** Try it **
Take each line of the material that includes "guide" and copy it.

** Supplied material **
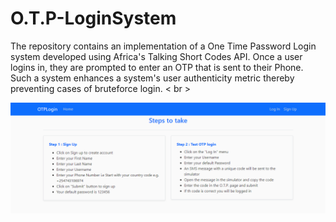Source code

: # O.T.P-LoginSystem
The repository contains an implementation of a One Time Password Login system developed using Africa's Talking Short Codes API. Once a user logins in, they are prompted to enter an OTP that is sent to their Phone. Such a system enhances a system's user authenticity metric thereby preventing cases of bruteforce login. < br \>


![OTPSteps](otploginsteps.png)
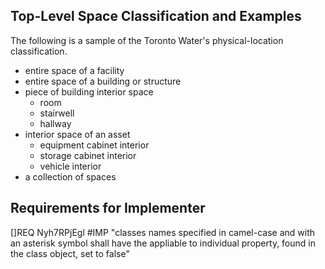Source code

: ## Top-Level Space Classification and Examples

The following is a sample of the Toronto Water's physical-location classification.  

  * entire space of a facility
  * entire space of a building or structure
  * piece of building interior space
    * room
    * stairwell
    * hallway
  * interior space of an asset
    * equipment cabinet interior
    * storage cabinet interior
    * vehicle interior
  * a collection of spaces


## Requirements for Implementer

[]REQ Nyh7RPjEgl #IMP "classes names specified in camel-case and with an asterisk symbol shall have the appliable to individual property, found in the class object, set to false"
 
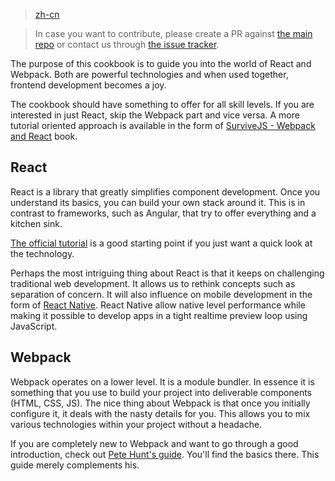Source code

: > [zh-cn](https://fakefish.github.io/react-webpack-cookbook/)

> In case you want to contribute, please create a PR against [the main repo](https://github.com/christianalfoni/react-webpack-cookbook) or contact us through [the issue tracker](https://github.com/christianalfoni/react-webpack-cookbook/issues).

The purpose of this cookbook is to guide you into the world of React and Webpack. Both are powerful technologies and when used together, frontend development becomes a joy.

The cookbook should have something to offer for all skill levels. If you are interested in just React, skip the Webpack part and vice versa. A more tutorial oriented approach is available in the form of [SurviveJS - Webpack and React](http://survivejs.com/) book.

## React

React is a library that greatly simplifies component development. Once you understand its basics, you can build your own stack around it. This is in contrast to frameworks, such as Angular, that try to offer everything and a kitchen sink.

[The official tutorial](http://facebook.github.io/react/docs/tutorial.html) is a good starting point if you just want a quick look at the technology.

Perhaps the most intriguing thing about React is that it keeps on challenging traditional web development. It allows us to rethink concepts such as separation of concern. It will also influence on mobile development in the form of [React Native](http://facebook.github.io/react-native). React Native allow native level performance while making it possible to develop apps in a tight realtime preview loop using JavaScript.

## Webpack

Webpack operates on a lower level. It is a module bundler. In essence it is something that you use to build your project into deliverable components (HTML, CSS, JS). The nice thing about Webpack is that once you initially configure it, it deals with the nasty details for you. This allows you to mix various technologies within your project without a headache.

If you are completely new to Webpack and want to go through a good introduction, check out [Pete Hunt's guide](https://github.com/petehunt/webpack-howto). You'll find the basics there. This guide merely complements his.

** Your solution **
The purpose of this cookbook is to guide you into the world of React and Webpack. Both are powerful technologies and when used together, frontend development becomes a joy.
If you are completely new to Webpack and want to go through a good introduction, check out [Pete Hunt's guide](https://github.com/petehunt/webpack-howto). You'll find the basics there. This guide merely complements his.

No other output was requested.